(Recorded data)
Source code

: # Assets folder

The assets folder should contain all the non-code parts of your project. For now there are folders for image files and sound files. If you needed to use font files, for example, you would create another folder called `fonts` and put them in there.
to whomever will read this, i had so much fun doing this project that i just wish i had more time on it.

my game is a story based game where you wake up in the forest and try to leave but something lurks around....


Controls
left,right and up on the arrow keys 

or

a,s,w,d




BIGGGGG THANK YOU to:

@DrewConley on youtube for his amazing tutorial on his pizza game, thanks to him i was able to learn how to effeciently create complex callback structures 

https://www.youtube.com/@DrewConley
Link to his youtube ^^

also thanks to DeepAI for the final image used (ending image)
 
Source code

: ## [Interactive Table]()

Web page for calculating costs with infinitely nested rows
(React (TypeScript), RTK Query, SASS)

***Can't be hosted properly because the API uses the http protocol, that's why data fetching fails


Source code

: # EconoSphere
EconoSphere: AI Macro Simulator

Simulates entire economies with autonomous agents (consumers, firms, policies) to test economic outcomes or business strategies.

• [EXERCISE DIRECTIONS]:
Copy every record above exactly as it appears.

• [OUTPUT]:
Source code

: # Assets folder

The assets folder should contain all the non-code parts of your project. For now there are folders for image files and sound files. If you needed to use font files, for example, you would create another folder called `fonts` and put them in there.
to whomever will read this, i had so much fun doing this project that i just wish i had more time on it.

my game is a story based game where you wake up in the forest and try to leave but something lurks around....


Controls
left,right and up on the arrow keys 

or

a,s,w,d




BIGGGGG THANK YOU to:

@DrewConley on youtube for his amazing tutorial on his pizza game, thanks to him i was able to learn how to effeciently create complex callback structures 

https://www.youtube.com/@DrewConley
Link to his youtube ^^

also thanks to DeepAI for the final image used (ending image)
 
Source code

: ## [Interactive Table]()

Web page for calculating costs with infinitely nested rows
(React (TypeScript), RTK Query, SASS)

***Can't be hosted properly because the API uses the http protocol, that's why data fetching fails


Source code

: # EconoSphere
EconoSphere: AI Macro Simulator

Simulates entire economies with autonomous agents (consumers, firms, policies) to test economic outcomes or business strategies.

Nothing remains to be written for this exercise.